This is about artist also known as Virginia Labuat. For the musical project with The Pinker Tones, Risto Mejide and Virginia Maestro, see Labuat

Virginia Maestro Díaz (born 29 September 1982) is a Spanish singer-songwriter. She is the winner of Operación Triunfo 2008, the Spanish version of Star Academy.

In 2009, she associated herself with Labuat, a musical project with Risto Mejide, one of the judges of OT, and The Pinker Tones. Many of her recordings are thus credited to Virginia Labuat.

== Biography ==

=== Influences and early career ===
Virgínia has said in various interviews that she was exposed to a variety of music from an early age, especially those of her parents' adolescence. Nowadays, she takes most influence from the 1950s and 1960s, naming Eva Cassidy, The Beatles, Janis Joplin, Solomon Burke, Radiohead, Otis Redding, Ray Charles and Sam Cooke as her favorite artists.

At the age of twelve, influenced by her sisters, she began teaching herself how to play the guitar and she wrote her first songs in a diary, to whom she called "Diario de Sensaciones" (Sensations' Diary). When she was fifteen, she entered in her first band and started to participate in jam sessions. Until her entrance in OT, she had been a part of Fundación Virginia, Little Vicky & the Shout Band, 7Funk, The Flik Flak Duo, Boogie Flu and had shared the stage with such bands as Black Jack Bob & the New Deal and Mingo & The Blues Intruders. Aside from that experiences, she had also been a soprano at the University of Seville choir, where she studied music.

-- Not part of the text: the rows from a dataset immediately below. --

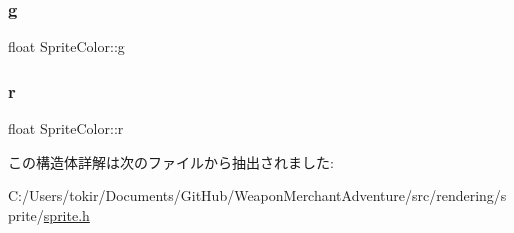 \mbox{\label{struct_sprite_color_ae59c4c99310c60ac72740f83a3073a44}} 
\subsubsection{\texorpdfstring{g}{g}}
{\footnotesize\ttfamily float Sprite\+Color\+::g}

\mbox{\label{struct_sprite_color_a640d8864838a78db2a9d5f1840e24882}} 
\subsubsection{\texorpdfstring{r}{r}}
{\footnotesize\ttfamily float Sprite\+Color\+::r}



この構造体詳解は次のファイルから抽出されました\+:\begin{DoxyCompactItemize}
\item 
C\+:/\+Users/tokir/\+Documents/\+Git\+Hub/\+Weapon\+Merchant\+Adventure/src/rendering/sprite/\mbox{\hyperlink{sprite_8h}{sprite.\+h}}\end{DoxyCompactItemize}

=== Operación Triunfo 2008 ===
After being turned down on the castings for the second and third series of the contest, finally, in 2008, Virginia Maestro was cast to the sixth series of Operación Triunfo, (roughly Operation Victory) a talent show in Spain. She differentiated herself from other contestants with her distinctive style and song choices, preferring jazz-blues tunes over pop. She was almost voted off the show several times but was saved by the public, until she was named the winner in the finale. During the contest, she gained a fan base who began to call her "La Niña Azul" (the Blue Girl). Therefore, her fan base is often called "La Marea Azul" (the Blue Tide). She was the first contest in history of Operación Triunfo (also known as OT) to reach number one on the Spanish iTunes chart, which she accomplished with covers of "Creep", "My Baby Just Cares For Me" and "Moonlight Shadow". While in the competition, she received support from Risto Mejide, the most opinionated member of the jury. He would later become the producer of Labuat.

=== Labuat ===

After winning OT and earning a contract with Sony BMG, she became part of the musical project Labuat, which opened for Beyoncé in Spain in May 2009. Her music video of Soy Tu Aire, the first single from the album, is an Internet sensation. In June 2009, "De Pequeño" was released as the second single. " She made an appearance in the sixth gala of OT 2009 singing the song. Also in June, it was announced that a second album is being prepared and that Risto Mejide would not be involved. Carta de Otoño", the only song composed solely by her, was released as the third and last single in October 2009. The first album of the band was nominated for best album of the year.
 In March 2010, during an interview for OperacionTriunfo.com, Maestro announced that, due to time conflicts, the Pinker Tones will not produce the new album, leaving her as the only initial member of the band working on the second album. She has also confirmed the album will include her own compositions, in both Spanish and English.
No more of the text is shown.